Here are the results of 1000\,000 trials repeated 10 times:

    \begin{equation*}\begin{array}{ccccc}1.0284367 & 1.0280168 & 1.0278736 & 1.0292733 & 1.0276101 \\1.0278368 & 1.0281429 & 1.0286623 & 1.0292128 & 1.0295579\end{array}\end{equation*}

If \rho, \theta, and \phi are picked uniformly in the intervals

    \[0\leq \rho \leq 1\qquad 0\leq \theta \leq 2\pi \qquad -\pi/2\leq \phi \leq \pi/2\]

then as was the case in the circle, the spherical points \left( \rho,\theta ,\phi \right) in the unit sphere tend to be close to the origin. Assume that r, s, and t are uniformly in the intervals 0\leq r\leq 1, 0\leq s\leq 1, and 0\leq t\leq 1. Then the points \left( \rho ,\theta ,\phi \right) given by

    \begin{eqnarray*}\rho &=&\sqrt[3]{r} \\\theta &=&2\pi s \\\phi &=&\arccos \left( 2s-1\right)\end{eqnarray*}


are uniformly distributed in the unit sphere.

Why the cube root? To get the points uniformly distributed, the value of \rho
corresponding to 1/2 should yield a sphere whose volume is half the volume of the unit sphere. Indeed,

    \begin{equation*}\frac{4}{3}\pi \rho ^{3}=\frac{4}{3}\pi \left( \sqrt[3]{1/2}\right) ^{3}=\frac{4}{3}\pi \left( \frac{1}{2}\right)\end{equation*}


is half the volume of the unit sphere.

To find an integral that represents the average distance between to points in the unit sphere, assume that one of the points is on the positive z-axis, so the point \left( 0,0,\sqrt[3]{v}\right) where v is randomly distributed in the unit interval. Pick r, s, and t in the unit interval, then set \theta =2\pi r, \phi =\arccos \left( 2s-1\right), \rho =\sqrt[3]{t}. The second point is given by

    \begin{eqnarray*}x &=&\rho \sin \phi \cos \theta =\sqrt[3]{t}2\sqrt{s-s^{2}}\cos 2\pi r \\y &=&\rho \sin \phi \sin \theta =\sqrt[3]{t}2\sqrt{s-s^{2}}\sin 2\pi r \\z &=&\rho \cos \phi =\sqrt[3]{t}\left( 2s-1\right)\end{eqnarray*}

Then the square of the distance between the two points is

    \[\left( 2\sqrt[3]{t}\sqrt{s-s^{2}}\cos \left( 2\pi r\right) \right)^{2}+\left( 2\sqrt[3]{t}\sqrt{s-s^{2}}\sin \left( 2\pi r\right) \right)^{2}+\left( \sqrt[3]{t}\left( 2s-1\right) -\sqrt[3]{v}\right) ^{2}\]

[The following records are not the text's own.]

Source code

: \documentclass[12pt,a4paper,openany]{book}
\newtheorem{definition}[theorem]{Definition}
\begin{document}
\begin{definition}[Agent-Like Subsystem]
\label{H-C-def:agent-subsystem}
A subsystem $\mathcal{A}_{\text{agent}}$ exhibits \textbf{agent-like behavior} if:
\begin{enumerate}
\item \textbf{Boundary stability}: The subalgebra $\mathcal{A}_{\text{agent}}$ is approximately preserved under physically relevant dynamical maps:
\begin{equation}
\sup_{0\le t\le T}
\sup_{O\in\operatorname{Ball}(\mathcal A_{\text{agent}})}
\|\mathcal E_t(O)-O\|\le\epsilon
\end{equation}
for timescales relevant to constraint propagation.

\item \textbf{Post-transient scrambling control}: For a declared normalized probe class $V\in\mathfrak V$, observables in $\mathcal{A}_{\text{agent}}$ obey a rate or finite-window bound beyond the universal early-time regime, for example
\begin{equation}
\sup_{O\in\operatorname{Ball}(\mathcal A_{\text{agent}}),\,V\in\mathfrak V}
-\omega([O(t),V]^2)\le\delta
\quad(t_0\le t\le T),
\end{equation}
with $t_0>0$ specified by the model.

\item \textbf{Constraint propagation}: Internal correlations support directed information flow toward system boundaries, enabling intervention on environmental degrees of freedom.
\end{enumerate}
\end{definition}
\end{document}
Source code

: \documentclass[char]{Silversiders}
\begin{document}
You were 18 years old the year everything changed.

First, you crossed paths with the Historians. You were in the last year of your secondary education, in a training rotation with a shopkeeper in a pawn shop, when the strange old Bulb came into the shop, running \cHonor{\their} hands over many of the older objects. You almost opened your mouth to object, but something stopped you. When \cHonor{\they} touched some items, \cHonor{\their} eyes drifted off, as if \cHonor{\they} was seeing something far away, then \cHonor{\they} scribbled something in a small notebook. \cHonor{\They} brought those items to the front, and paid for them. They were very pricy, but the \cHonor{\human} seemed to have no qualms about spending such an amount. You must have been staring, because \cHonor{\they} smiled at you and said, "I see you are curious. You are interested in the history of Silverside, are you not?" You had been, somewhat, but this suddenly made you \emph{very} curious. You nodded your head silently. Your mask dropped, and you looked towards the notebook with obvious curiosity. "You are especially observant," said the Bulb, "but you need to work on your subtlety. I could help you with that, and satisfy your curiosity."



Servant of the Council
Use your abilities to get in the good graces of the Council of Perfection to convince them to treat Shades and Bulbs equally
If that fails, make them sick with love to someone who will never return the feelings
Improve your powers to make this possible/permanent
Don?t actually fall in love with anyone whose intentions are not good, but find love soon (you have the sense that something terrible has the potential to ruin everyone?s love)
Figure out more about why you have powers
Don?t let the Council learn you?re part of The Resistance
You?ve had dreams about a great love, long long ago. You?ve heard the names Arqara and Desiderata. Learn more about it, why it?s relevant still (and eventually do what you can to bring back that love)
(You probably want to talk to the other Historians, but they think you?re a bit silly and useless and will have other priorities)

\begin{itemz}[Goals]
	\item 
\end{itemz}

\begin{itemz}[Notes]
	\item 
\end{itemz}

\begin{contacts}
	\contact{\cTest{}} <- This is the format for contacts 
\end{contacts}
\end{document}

    \[=4st^{2/3}\left(1-s\right)+\left( \sqrt[3]{t}\left( 2s-1\right) -\sqrt[3]{v}\right) ^{2}\]


and the average distance is given by

    \begin{eqnarray*}&&\int_{0}^{1}\int_{0}^{1}\int_{0}^{1}\sqrt{4\sqrt[3]{t}^{2}\left(s-s^{2}\right) +\left( \sqrt[3]{t}\left( 2s-1\right) -\sqrt[3]{v}\right) ^{2}}\,ds\,dt\,dv \\&=&\frac{36}{35}\approx 1.\,028\,571\,429\end{eqnarray*}